DOI: 10.3390/ijms241713531 ISSN:

Alzheimer’s Disease: Causal Effect between Obesity and APOE Gene Polymorphisms

Tianyu Zhao, Tangsheng Zhong, Meishuang Zhang, Yang Xu, Ming Zhang, Li Chen
  • Inorganic Chemistry
  • Organic Chemistry
  • Physical and Theoretical Chemistry
  • Computer Science Applications
  • Spectroscopy
  • Molecular Biology
  • General Medicine
  • Catalysis

Currently studies on the correlation between obesity and Alzheimer’s disease (AD) are still unclear.
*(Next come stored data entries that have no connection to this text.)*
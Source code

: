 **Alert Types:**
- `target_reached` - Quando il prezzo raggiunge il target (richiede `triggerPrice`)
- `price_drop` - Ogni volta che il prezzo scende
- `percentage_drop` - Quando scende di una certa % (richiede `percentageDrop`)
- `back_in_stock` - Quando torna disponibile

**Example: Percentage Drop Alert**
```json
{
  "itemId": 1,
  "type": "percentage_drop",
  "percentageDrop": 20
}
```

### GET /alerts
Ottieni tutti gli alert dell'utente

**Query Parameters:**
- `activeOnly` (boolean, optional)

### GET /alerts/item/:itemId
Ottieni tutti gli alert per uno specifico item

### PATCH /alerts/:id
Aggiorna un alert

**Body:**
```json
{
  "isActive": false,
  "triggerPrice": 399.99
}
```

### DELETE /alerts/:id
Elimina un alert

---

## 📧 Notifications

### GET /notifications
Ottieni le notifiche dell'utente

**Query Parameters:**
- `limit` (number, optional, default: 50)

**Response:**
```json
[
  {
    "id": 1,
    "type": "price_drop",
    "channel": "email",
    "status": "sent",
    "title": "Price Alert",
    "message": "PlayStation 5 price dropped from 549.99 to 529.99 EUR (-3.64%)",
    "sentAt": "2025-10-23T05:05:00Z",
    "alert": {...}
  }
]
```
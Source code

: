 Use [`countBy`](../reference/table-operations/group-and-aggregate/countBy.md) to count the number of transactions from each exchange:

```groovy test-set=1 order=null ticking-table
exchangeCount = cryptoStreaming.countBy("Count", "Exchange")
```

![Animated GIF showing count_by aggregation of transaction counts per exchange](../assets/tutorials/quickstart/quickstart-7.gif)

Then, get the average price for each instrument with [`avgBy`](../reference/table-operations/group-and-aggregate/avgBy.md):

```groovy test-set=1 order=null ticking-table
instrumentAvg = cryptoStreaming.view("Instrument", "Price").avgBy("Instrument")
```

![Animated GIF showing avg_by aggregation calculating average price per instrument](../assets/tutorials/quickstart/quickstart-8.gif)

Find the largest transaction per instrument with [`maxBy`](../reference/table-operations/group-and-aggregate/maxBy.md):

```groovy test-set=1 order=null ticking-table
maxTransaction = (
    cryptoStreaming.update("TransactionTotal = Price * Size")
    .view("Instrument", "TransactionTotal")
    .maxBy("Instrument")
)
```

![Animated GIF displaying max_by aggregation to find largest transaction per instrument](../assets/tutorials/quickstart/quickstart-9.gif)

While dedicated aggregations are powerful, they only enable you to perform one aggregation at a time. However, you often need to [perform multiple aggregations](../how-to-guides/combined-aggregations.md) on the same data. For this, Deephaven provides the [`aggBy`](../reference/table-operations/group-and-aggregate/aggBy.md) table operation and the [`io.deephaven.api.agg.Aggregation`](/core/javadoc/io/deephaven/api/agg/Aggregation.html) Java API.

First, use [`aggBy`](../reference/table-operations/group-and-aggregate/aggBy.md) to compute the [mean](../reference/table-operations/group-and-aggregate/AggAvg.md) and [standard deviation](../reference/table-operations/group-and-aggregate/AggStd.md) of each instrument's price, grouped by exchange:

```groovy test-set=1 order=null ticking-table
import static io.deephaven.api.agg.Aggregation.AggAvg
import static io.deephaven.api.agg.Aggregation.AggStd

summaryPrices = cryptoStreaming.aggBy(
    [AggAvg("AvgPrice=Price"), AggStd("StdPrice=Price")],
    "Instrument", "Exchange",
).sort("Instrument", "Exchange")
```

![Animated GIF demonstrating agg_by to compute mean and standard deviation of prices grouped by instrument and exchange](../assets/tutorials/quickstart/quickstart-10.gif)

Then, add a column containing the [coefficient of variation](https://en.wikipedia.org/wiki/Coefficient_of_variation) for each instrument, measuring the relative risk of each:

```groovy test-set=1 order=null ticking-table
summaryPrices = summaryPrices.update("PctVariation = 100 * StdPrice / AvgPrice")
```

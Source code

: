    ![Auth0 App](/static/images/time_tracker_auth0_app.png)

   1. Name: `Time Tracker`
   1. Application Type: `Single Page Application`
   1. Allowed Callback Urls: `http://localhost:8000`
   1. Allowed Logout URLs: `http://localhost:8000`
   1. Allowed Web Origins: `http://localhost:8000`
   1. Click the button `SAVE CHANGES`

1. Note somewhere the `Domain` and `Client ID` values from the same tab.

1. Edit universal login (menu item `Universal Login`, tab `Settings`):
In addition, few indicators have been used to evaluate obesity, which has failed to comprehen-sively study the correlations between body fat mass, body fat distribution, and AD. Thus, this study innovatively utilized bioinformatics and Mendelian randomization (MR) to explore the key targets of obesity-induced AD, and investigate the causal associations between different types of obesity and key targets. The common targets of obesity and AD were screened using the GeneCards database, and functional and pathway annotations were carried out, thereby revealing the key target. MR analysis was conducted between body anthropometric indexes of obesity and the key target using an IVW model. Bioinformatics analysis revealed Apolipoprotein E (APOE) as the key target of obesity-induced AD. MR results showed that body mass index (BMI) had a negative causal association with APOE2, while body fat percentage (BFP) and trunk fat percentage (TFP) had no significant causal association with APOE2; BMI, BFP, and TFP had a negative causal association with APOE3, and none had any significant causal association with APOE4. In conclusion, there is a correlation between obesity and AD, which is mainly due to the polymorphism of the APOE gene rather than adipose tissue distribution. APOE3 carriers may be more susceptible to obesity, while the risk of AD caused by APOE2 and APOE4 may not be induced by obesity. This study sheds new light on current disputes. At the same time, it is suggested to regulate the body fat mass of APOE3 carriers in the early stage, and to reduce the risk of AD.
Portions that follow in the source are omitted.